What the task requires: Restate the records that follow word for word; no pictures should appear.

(Stored items)
=== Begin Enclosure ===

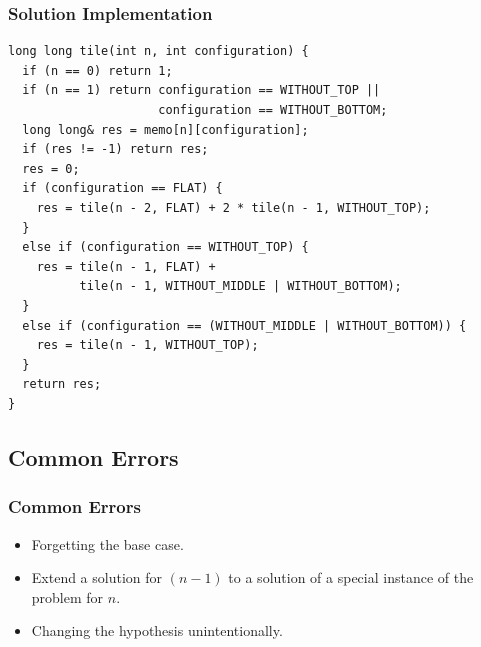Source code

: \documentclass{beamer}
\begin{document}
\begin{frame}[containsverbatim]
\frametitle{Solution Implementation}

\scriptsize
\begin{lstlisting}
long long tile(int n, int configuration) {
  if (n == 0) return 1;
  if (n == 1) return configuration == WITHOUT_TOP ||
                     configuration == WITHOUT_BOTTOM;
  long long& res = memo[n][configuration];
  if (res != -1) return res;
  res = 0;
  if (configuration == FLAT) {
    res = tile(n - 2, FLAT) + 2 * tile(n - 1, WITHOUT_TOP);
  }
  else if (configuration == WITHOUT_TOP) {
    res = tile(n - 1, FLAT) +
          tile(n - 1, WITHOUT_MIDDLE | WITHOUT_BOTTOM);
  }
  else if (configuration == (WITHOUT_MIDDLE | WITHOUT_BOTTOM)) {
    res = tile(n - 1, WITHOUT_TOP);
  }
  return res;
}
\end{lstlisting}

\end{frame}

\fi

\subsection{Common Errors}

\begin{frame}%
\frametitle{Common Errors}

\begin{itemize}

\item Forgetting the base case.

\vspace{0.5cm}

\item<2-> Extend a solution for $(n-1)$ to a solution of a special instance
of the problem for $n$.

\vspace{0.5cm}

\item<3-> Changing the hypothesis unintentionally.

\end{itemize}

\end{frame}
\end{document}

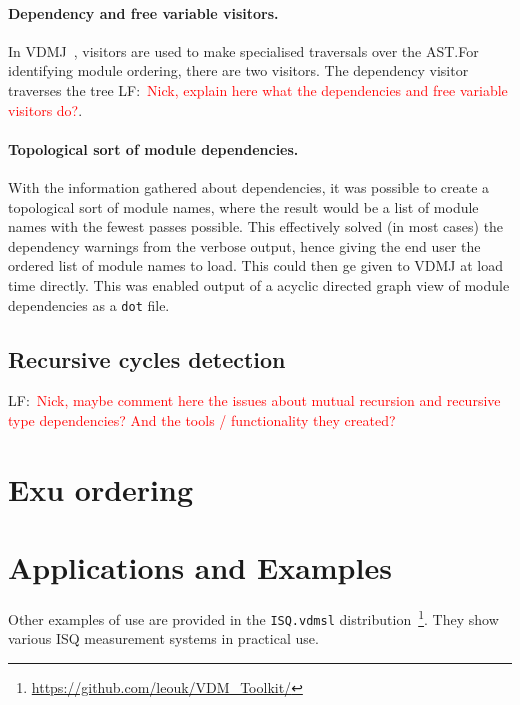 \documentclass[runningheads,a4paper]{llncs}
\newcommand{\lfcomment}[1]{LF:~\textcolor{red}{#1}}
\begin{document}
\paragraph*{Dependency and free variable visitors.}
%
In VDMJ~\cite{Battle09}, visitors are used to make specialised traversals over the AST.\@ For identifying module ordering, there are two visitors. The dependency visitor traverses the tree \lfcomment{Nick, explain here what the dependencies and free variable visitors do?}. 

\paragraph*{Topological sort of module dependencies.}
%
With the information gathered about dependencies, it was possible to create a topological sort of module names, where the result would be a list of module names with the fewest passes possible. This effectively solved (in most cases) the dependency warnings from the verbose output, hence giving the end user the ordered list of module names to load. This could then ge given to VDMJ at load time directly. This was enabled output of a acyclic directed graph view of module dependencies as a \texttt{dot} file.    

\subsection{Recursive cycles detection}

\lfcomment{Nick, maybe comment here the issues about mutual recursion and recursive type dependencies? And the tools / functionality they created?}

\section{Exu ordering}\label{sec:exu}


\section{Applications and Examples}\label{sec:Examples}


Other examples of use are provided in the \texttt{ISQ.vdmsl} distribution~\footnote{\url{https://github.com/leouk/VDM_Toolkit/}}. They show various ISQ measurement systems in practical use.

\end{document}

=== End Enclosure ===

Your response:
Source code

: \documentclass{beamer}
\begin{document}
\begin{frame}[containsverbatim]
\frametitle{Solution Implementation}

\scriptsize
\begin{lstlisting}
long long tile(int n, int configuration) {
  if (n == 0) return 1;
  if (n == 1) return configuration == WITHOUT_TOP ||
                     configuration == WITHOUT_BOTTOM;
  long long& res = memo[n][configuration];
  if (res != -1) return res;
  res = 0;
  if (configuration == FLAT) {
    res = tile(n - 2, FLAT) + 2 * tile(n - 1, WITHOUT_TOP);
  }
  else if (configuration == WITHOUT_TOP) {
    res = tile(n - 1, FLAT) +
          tile(n - 1, WITHOUT_MIDDLE | WITHOUT_BOTTOM);
  }
  else if (configuration == (WITHOUT_MIDDLE | WITHOUT_BOTTOM)) {
    res = tile(n - 1, WITHOUT_TOP);
  }
  return res;
}
\end{lstlisting}

\end{frame}

\fi

\subsection{Common Errors}

\begin{frame}%
\frametitle{Common Errors}

\begin{itemize}

\item Forgetting the base case.

\vspace{0.5cm}

\item<2-> Extend a solution for $(n-1)$ to a solution of a special instance
of the problem for $n$.

\vspace{0.5cm}

\item<3-> Changing the hypothesis unintentionally.

\end{itemize}

\end{frame}
\end{document}

 \documentclass[runningheads,a4paper]{llncs}
\newcommand{\lfcomment}[1]{LF:~\textcolor{red}{#1}}
\begin{document}
\paragraph*{Dependency and free variable visitors.}
%
In VDMJ~\cite{Battle09}, visitors are used to make specialised traversals over the AST.\@ For identifying module ordering, there are two visitors. The dependency visitor traverses the tree \lfcomment{Nick, explain here what the dependencies and free variable visitors do?}. 

\paragraph*{Topological sort of module dependencies.}
%
With the information gathered about dependencies, it was possible to create a topological sort of module names, where the result would be a list of module names with the fewest passes possible. This effectively solved (in most cases) the dependency warnings from the verbose output, hence giving the end user the ordered list of module names to load. This could then ge given to VDMJ at load time directly. This was enabled output of a acyclic directed graph view of module dependencies as a \texttt{dot} file.    

\subsection{Recursive cycles detection}

\lfcomment{Nick, maybe comment here the issues about mutual recursion and recursive type dependencies? And the tools / functionality they created?}

\section{Exu ordering}\label{sec:exu}


\section{Applications and Examples}\label{sec:Examples}


Other examples of use are provided in the \texttt{ISQ.vdmsl} distribution~\footnote{\url{https://github.com/leouk/VDM_Toolkit/}}. They show various ISQ measurement systems in practical use.

\end{document}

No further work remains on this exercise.